Why I'm Buying this Iconic American Brand
Matthew is a member of The Motley Fool Blog Network -- entries represent the personal opinion of the blogger and are not formally edited.
In today’s trade for the “No Drip, No Mess” Portfolio we’re going to use a very strategic approach to acquire shares of an iconic American brand. We’ll use a combination of options and direct ownership as a way to smooth out the volatility as we begin to back out of the driveway and invest in Ford Motors (NYSE: F). While there is a lot to like about Ford’s long-term outlook, we’ll take advantage of Wall Street’s short-term concerns as we drive away with some long-term gains.
Few brands in America are as iconic as Ford’s and they’ve done a great job in preserving the brand by being the only US automaker that did not need a government bailout during the financial crisis. Their financial strength has positioned them in the pole position to take advantage of some major positive trends I see on the horizon. With GM (NYSE: GM) still working its way back to the top after going bankrupt and Toyota (NYSE: TM) still struggling post-tsunami, Ford has been able to focus on making cars customers want to buy.
Total vehicle sales for Ford were up 7% for the month of June in the US and those operations contributed $2.1 billion worth of pre-tax income for the first quarter of this year. While both GM's 16% year-over-year gain and Toyota’s 60% sales gain were excellent results and they will benefit from the trends we’ll be discussing, I like how Ford is investing aggressively in Asia -- they have eight plants being developed. They are planning on doubling their workforce and dealerships in China by 2015 while also launching 15 new models to appeal to the Chinese consumer. A small loss in the first quarter for their Asian operations is expected to reverse to a full-year profit. The one major pothole that’s unavoidable at the moment is their European operations, which we will look at later on.
The big trend that we’ll be watching is for an improvement in new car sales over used cars being scrapped. From 2000 until the end of the housing boom the US was buying 3 million more cars than were being scrapped each year.
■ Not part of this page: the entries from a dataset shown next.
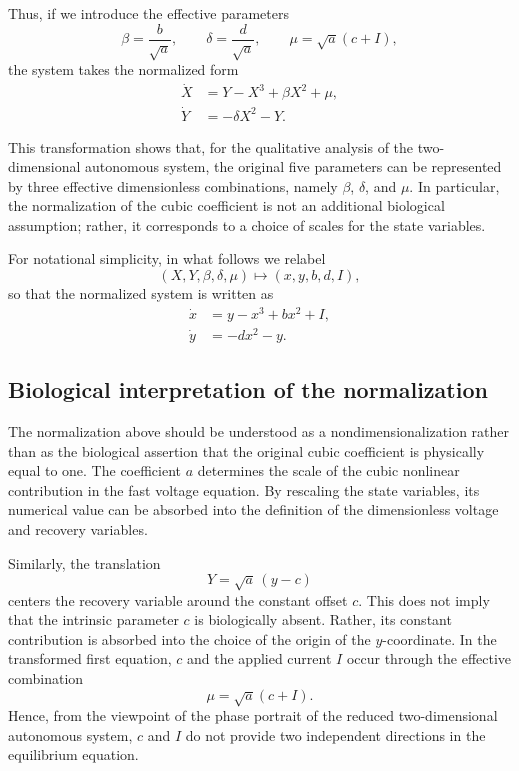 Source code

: \documentclass[11pt,a4paper]{article}
\begin{document}
Thus, if we introduce the effective parameters
\begin{equation}
\beta=\frac{b}{\sqrt{a}},
\qquad
\delta=\frac{d}{\sqrt{a}},
\qquad
\mu=\sqrt{a}(c+I),
\tag{5}
\end{equation}
the system takes the normalized form
\begin{equation}
\boxed{
\begin{aligned}
\dot{X}&=Y-X^3+\beta X^2+\mu,\\
\dot{Y}&=-\delta X^2-Y.
\end{aligned}}
\tag{6}
\end{equation}

This transformation shows that, for the qualitative analysis of the
two-dimensional autonomous system, the original five parameters can
be represented by three effective dimensionless combinations,
namely $\beta$, $\delta$, and $\mu$. In particular, the normalization
of the cubic coefficient is not an additional biological assumption;
rather, it corresponds to a choice of scales for the state variables.

For notational simplicity, in what follows we relabel
\[
(X,Y,\beta,\delta,\mu)
\longmapsto
(x,y,b,d,I),
\]
so that the normalized system is written as
\begin{equation}
\boxed{
\begin{aligned}
\dot{x}&=y-x^3+b x^2+I,\\
\dot{y}&=-d x^2-y.
\end{aligned}}
\tag{7}
\end{equation}

\subsection{Biological interpretation of the normalization}

The normalization above should be understood as a
nondimensionalization rather than as the biological assertion that
the original cubic coefficient is physically equal to one. The
coefficient $a$ determines the scale of the cubic nonlinear
contribution in the fast voltage equation. By rescaling the state
variables, its numerical value can be absorbed into the definition
of the dimensionless voltage and recovery variables.

Similarly, the translation
\begin{equation}
Y=\sqrt{a}\,(y-c)
\end{equation}
centers the recovery variable around the constant offset $c$. This
does not imply that the intrinsic parameter $c$ is biologically
absent. Rather, its constant contribution is absorbed into the choice
of the origin of the $y$-coordinate. In the transformed first
equation, $c$ and the applied current $I$ occur through the effective
combination
\begin{equation}
\mu=\sqrt{a}(c+I).
\end{equation}
Hence, from the viewpoint of the phase portrait of the reduced
two-dimensional autonomous system, $c$ and $I$ do not provide two
independent directions in the equilibrium equation.
\end{document}

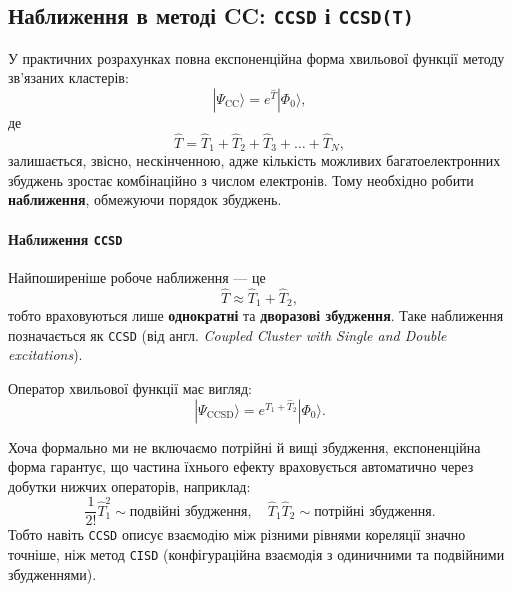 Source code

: %

\subsection{Наближення в методі CC: \texttt{CCSD} і \texttt{CCSD(T)}}

У практичних розрахунках повна експоненційна форма хвильової функції методу
зв'язаних кластерів:
\[
|\Psi_{\text{CC}}\rangle = e^{\hat{T}} |\Phi_0\rangle,
\]
де
\[
\hat{T} = \hat{T}_1 + \hat{T}_2 + \hat{T}_3 + \dots + \hat{T}_N,
\]
залишається, звісно, нескінченною, адже кількість можливих багатоелектронних
збуджень зростає комбінаційно з числом електронів.
Тому необхідно робити \textbf{наближення}, обмежуючи порядок збуджень.

\paragraph{Наближення \texttt{CCSD}}
Найпоширеніше робоче наближення — це
\[
\hat{T} \approx \hat{T}_1 + \hat{T}_2,
\]
тобто враховуються лише \textbf{однократні} та \textbf{дворазові збудження}.
Таке наближення позначається як \texttt{CCSD}
(від англ. \emph{Coupled Cluster with Single and Double excitations}).

Оператор хвильової функції має вигляд:
\[
|\Psi_{\text{CCSD}}\rangle = e^{\hat{T}_1 + \hat{T}_2} |\Phi_0\rangle.
\]

Хоча формально ми не включаємо потрійні й вищі збудження,
експоненційна форма гарантує, що частина їхнього ефекту враховується автоматично
через добутки нижчих операторів, наприклад:
\[
\frac{1}{2!}\hat{T}_1^2 \sim \text{подвійні збудження}, \quad
\hat{T}_1 \hat{T}_2 \sim \text{потрійні збудження}.
\]
Тобто навіть \texttt{CCSD} описує взаємодію між різними рівнями кореляції значно точніше,
ніж метод \texttt{CISD} (конфігураційна взаємодія з одиничними та подвійними збудженнями).

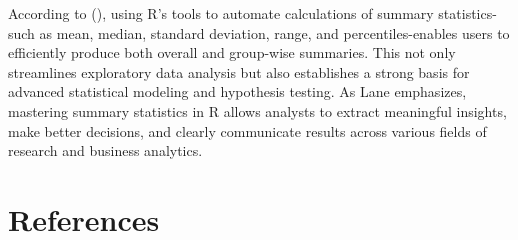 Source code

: \documentclass[
  man,
  floatsintext,
  longtable,
  nolmodern,
  notxfonts,
  notimes,
  colorlinks=true,linkcolor=blue,citecolor=blue,urlcolor=blue]{apa7}
\begin{document}
According to (), using R's
tools to automate calculations of summary statistics-such as mean,
median, standard deviation, range, and percentiles-enables users to
efficiently produce both overall and group-wise summaries. This not only
streamlines exploratory data analysis but also establishes a strong
basis for advanced statistical modeling and hypothesis testing. As Lane
emphasizes, mastering summary statistics in R allows analysts to extract
meaningful insights, make better decisions, and clearly communicate
results across various fields of research and business analytics.

\newpage

\section{References}\label{references}
\end{document}
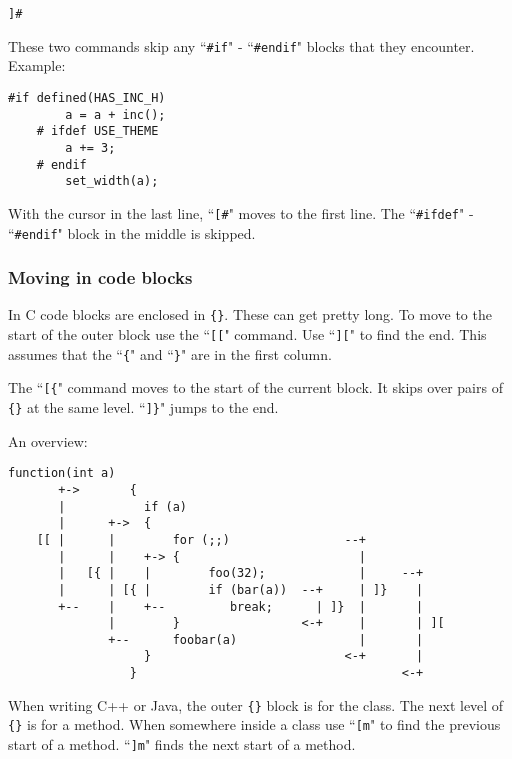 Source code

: \begin{Verbatim}[samepage=true]
 ]#
\end{Verbatim}

These two commands skip any ``\texttt{\#if}" - ``\texttt{\#endif}" blocks that they encounter.
Example:

\begin{Verbatim}[samepage=true]
    #if defined(HAS_INC_H) 
        a = a + inc(); 
    # ifdef USE_THEME 
        a += 3; 
    # endif 
        set_width(a); 
\end{Verbatim}

With the cursor in the last line, ``\texttt{[\#}" moves to the first line.
The ``\texttt{\#ifdef}" - ``\texttt{\#endif}" block in the middle is skipped.
\subsubsection{Moving in code blocks}
In C code blocks are enclosed in \texttt{\{\}}.
These can get pretty long.
To move to the start of the outer block use the ``\texttt{[[}" command.
Use ``\texttt{][}" to find the end.
This assumes that the ``\texttt{\{}" and ``\texttt{\}}" are in the first column.

The ``\texttt{[\{}" command moves to the start of the current block.
It skips over pairs of \texttt{\{\}} at the same level.
``\texttt{]\}}" jumps to the end.

An overview:

\begin{Verbatim}[samepage=true]
                 function(int a)
       +->       {
       |           if (a)
       |      +->  {
    [[ |      |        for (;;)                --+
       |      |    +-> {                         |
       |   [{ |    |        foo(32);             |     --+
       |      | [{ |        if (bar(a))  --+     | ]}    |
       +--    |    +--         break;      | ]}  |       |
              |        }                 <-+     |       | ][
              +--      foobar(a)                 |       |
                   }                           <-+       |
                 }                                     <-+
\end{Verbatim}

When writing C++ or Java, the outer \texttt{\{\}} block is for the class.
The next level of \texttt{\{\}} is for a method.
When somewhere inside a class use ``\texttt{[m}" to find the previous start of a method.
``\texttt{]m}" finds the next start of a method.

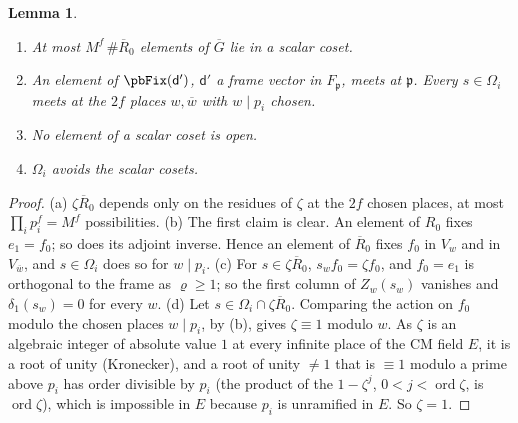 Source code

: \documentclass[10pt]{amsart}
\newtheorem{lemma}[theorem]{Lemma}
\theoremstyle{definition}
\theoremstyle{remark}
\providecommand{\auG}{\overline G}
\providecommand{\aubar}[1]{\overline{#1}}
\providecommand{\pbR}{\overline R_0}
\begin{document}
\begin{lemma}\label{pb:elem}
\begin{enumerate}
\item[(a)] At most $M^f\,\#\pbR$ elements of $\auG$ lie in a scalar coset.
\item[(b)] An element of $\pbFix(\mathsf d')$, $\mathsf d'$ a frame vector in $F_{\mathfrak p}$,
meets at $\mathfrak p$. Every $s\in\Omega_i$ meets at the $2f$ places $w,\aubar w$ with $w\mid
p_i$ chosen.
\item[(c)] No element of a scalar coset is open.
\item[(d)] $\Omega_i$ avoids the scalar cosets.
\end{enumerate}
\end{lemma}
\begin{proof}
(a) $\zeta\pbR$ depends only on the residues of $\zeta$ at the $2f$ chosen places, at most $\prod_i
p_i^f=M^f$ possibilities. (b) The first claim is clear. An element of $R_0$ fixes $e_1=f_0$; so
does its adjoint inverse. Hence an element of $\pbR$ fixes $f_0$ in $V_w$ and in $V_{\aubar w}$,
and $s\in\Omega_i$ does so for $w\mid p_i$. (c) For $s\in\zeta\pbR$, $s_wf_0=\zeta f_0$, and $f_0=
e_1$ is orthogonal to the frame as $\varrho\ge1$; so the first column of $Z_w(s_w)$ vanishes and
$\delta_1(s_w)=0$ for every $w$. (d) Let $s\in\Omega_i\cap\zeta\pbR$. Comparing the action on $f_0$
modulo the chosen places $w\mid p_i$, by (b), gives $\zeta\equiv1$ modulo $w$. As $\zeta$ is an
algebraic integer of absolute value $1$ at every infinite place of the CM field $E$, it is a root
of unity (Kronecker), and a root of unity $\ne1$ that is $\equiv1$ modulo a prime above $p_i$ has
order divisible by $p_i$ (the product of the $1-\zeta^j$, $0<j<\operatorname{ord}\zeta$, is
$\operatorname{ord}\zeta$), which is impossible in $E$ because $p_i$ is unramified in $E$. So
$\zeta=1$.
\end{proof}
\end{document}
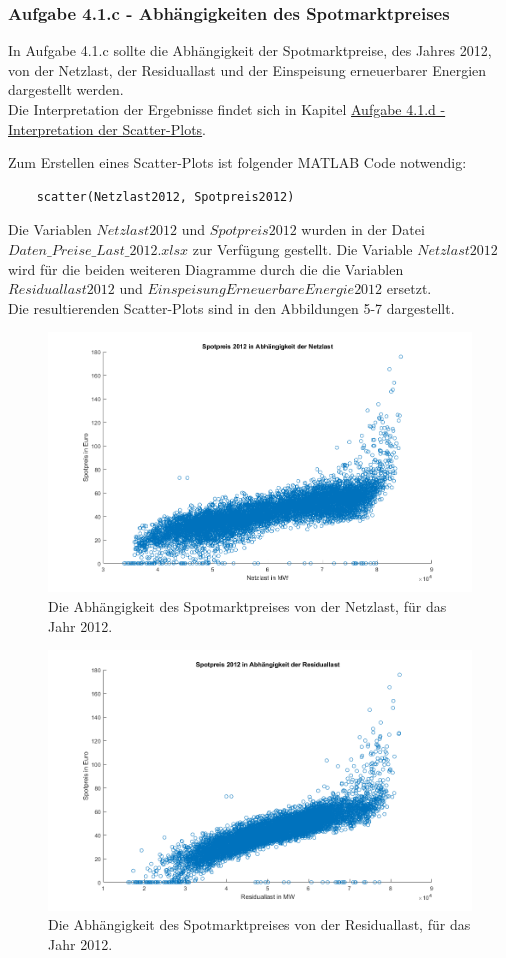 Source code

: \documentclass[a4paper,12pt]{article}
\begin{document}
	\subsubsection{Aufgabe 4.1.c - Abhängigkeiten des Spotmarktpreises}
	In Aufgabe 4.1.c sollte die Abhängigkeit der Spotmarktpreise, des Jahres 2012, von der Netzlast, der Residuallast und der Einspeisung erneuerbarer Energien dargestellt werden.\\
	Die Interpretation der Ergebnisse findet sich in Kapitel \hyperref[sec:Ergebnisse41d]{Aufgabe 4.1.d - Interpretation der Scatter-Plots}.\\ \par
	\noindent Zum Erstellen eines Scatter-Plots ist folgender MATLAB Code notwendig:
	\begin{lstlisting}
	scatter(Netzlast2012, Spotpreis2012)
	\end{lstlisting}
	Die Variablen $Netzlast2012$ und $Spotpreis2012$ wurden in der Datei $Daten\_Preise\_Last\_2012.xlsx$ zur Verfügung gestellt. Die Variable $Netzlast2012$ wird für die beiden weiteren Diagramme durch die die Variablen $Residuallast2012$ und $EinspeisungErneuerbareEnergie2012$ ersetzt.\\
	Die resultierenden Scatter-Plots sind in den Abbildungen 5-7 dargestellt.
	\begin{figure}[H]
		\centering
		\includegraphics[width=12cm]{img/results/ScatterNetzlast}
		\caption{Die Abhängigkeit des Spotmarktpreises von der Netzlast, für das Jahr 2012.}
	\end{figure}
	\begin{figure}[H]
		\centering
		\includegraphics[width=12cm]{img/results/ScatterResiduallast}
		\caption{Die Abhängigkeit des Spotmarktpreises von der Residuallast, für das Jahr 2012.}
	\end{figure}
\end{document}
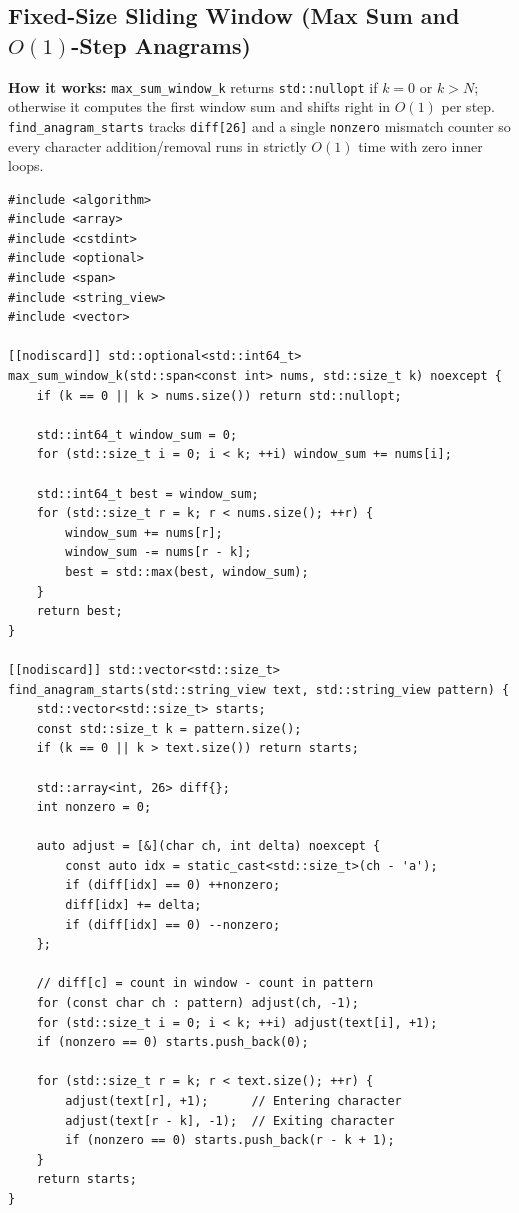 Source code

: \documentclass[11pt,a4paper]{article}
\theoremstyle{definition}
\begin{document}
\subsection{Fixed-Size Sliding Window (Max Sum and $O(1)$-Step Anagrams)}

\textbf{How it works:} \texttt{max\_sum\_window\_k} returns \texttt{std::nullopt} if $k = 0$ or $k > N$; otherwise it computes the first window sum and shifts right in $O(1)$ per step. \texttt{find\_anagram\_starts} tracks \texttt{diff[26]} and a single \texttt{nonzero} mismatch counter so every character addition/removal runs in strictly $O(1)$ time with zero inner loops.

\begin{lstlisting}[caption={Fixed-size window maximum sum and $O(N)$ lowercase anagram search.}]
#include <algorithm>
#include <array>
#include <cstdint>
#include <optional>
#include <span>
#include <string_view>
#include <vector>

[[nodiscard]] std::optional<std::int64_t>
max_sum_window_k(std::span<const int> nums, std::size_t k) noexcept {
    if (k == 0 || k > nums.size()) return std::nullopt;

    std::int64_t window_sum = 0;
    for (std::size_t i = 0; i < k; ++i) window_sum += nums[i];

    std::int64_t best = window_sum;
    for (std::size_t r = k; r < nums.size(); ++r) {
        window_sum += nums[r];
        window_sum -= nums[r - k];
        best = std::max(best, window_sum);
    }
    return best;
}

[[nodiscard]] std::vector<std::size_t>
find_anagram_starts(std::string_view text, std::string_view pattern) {
    std::vector<std::size_t> starts;
    const std::size_t k = pattern.size();
    if (k == 0 || k > text.size()) return starts;

    std::array<int, 26> diff{};
    int nonzero = 0;

    auto adjust = [&](char ch, int delta) noexcept {
        const auto idx = static_cast<std::size_t>(ch - 'a');
        if (diff[idx] == 0) ++nonzero;
        diff[idx] += delta;
        if (diff[idx] == 0) --nonzero;
    };

    // diff[c] = count in window - count in pattern
    for (const char ch : pattern) adjust(ch, -1);
    for (std::size_t i = 0; i < k; ++i) adjust(text[i], +1);
    if (nonzero == 0) starts.push_back(0);

    for (std::size_t r = k; r < text.size(); ++r) {
        adjust(text[r], +1);      // Entering character
        adjust(text[r - k], -1);  // Exiting character
        if (nonzero == 0) starts.push_back(r - k + 1);
    }
    return starts;
}
\end{lstlisting}
\end{document}
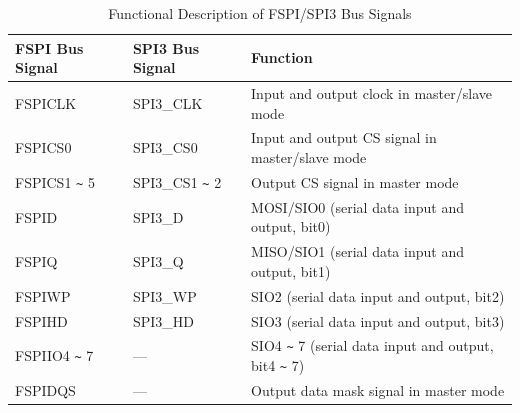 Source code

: \documentclass[main\_\_EN.tex]{subfiles}
\begin{document}
\begin{ThreePartTable}


\begin{longtable}[c]{|l|l|l|}
\caption{Functional Description of FSPI/SPI3 Bus Signals}
\label{table:SPI_signals}\\
\hline
    \rowcolor{lightgray}
    \textbf{FSPI Bus Signal}& \textbf{SPI3 Bus Signal}& \textbf{Function} \\
    \hline
    \endfirsthead

    \endlastfoot
    FSPICLK     & SPI3\_CLK     & Input and output clock in master/slave mode \\\hline
    FSPICS0     & SPI3\_CS0     & Input and output CS signal in master/slave mode \\\hline
    FSPICS1  \verb+~+ 5 & SPI3\_CS1 \verb+~+ 2  & Output CS signal in master mode\\\hline
    FSPID       & SPI3\_D       & MOSI/SIO0 (serial data input and output, bit0)\\
    \hline
    FSPIQ       & SPI3\_Q       & MISO/SIO1 (serial data input and output, bit1) \\\hline
    FSPIWP      & SPI3\_WP      & SIO2 (serial data input and output, bit2) \\\hline
    FSPIHD      & SPI3\_HD      & SIO3 (serial data input and output, bit3) \\\hline
    FSPIIO4 \verb+~+ 7 &    ---   & SIO4 \verb+~+ 7 (serial data input and output, bit4 \verb+~+ 7) \\\hline
    FSPIDQS     & ---             & Output data mask signal in master mode  \\\hline

\end{longtable}

\end{ThreePartTable}
\end{document}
This was partially due to more Americans owning cars as ownership went from 73 cars per 100 Americans in 2000 to 80 cars per 100 Americans in 2007. That number has since slid down to 77 cars per 100 Americans but what’s more important is that Americans are simply holding on to their cars longer -- last year the average age of a vehicle on the road was 10.8 years, up from 8.4 back in 1995. This has caused the scrappage rate, which dropped to a negative number in 2009, to remain below normal as it is projected at just 2 million cars in 2012. As Americans begin to scrap their older cars for newer, more fuel efficient cars Ford will sell a lot more cars.
Even without factoring in those two potential catalysts, Ford is already very profitable and just took its idled dividend out of the garage, with a yield currently coasting right around 2%. Over time I think that the company will accelerate its payout to shareholders and we plan on enjoying the ride for a long, long time. As the company’s Asian business shifts into high gear, the company’s overall profitability should accelerate as well. The market is undervaluing this future, and some have put its current fair value as high as $16 a share. While I’m not quite so optimistic, Ford currently trades at just 8.9 times free cash flow, and a 10 times free cash flow multiple puts shares at $10.67 a share. I think that’s a fair price to pay for the shares.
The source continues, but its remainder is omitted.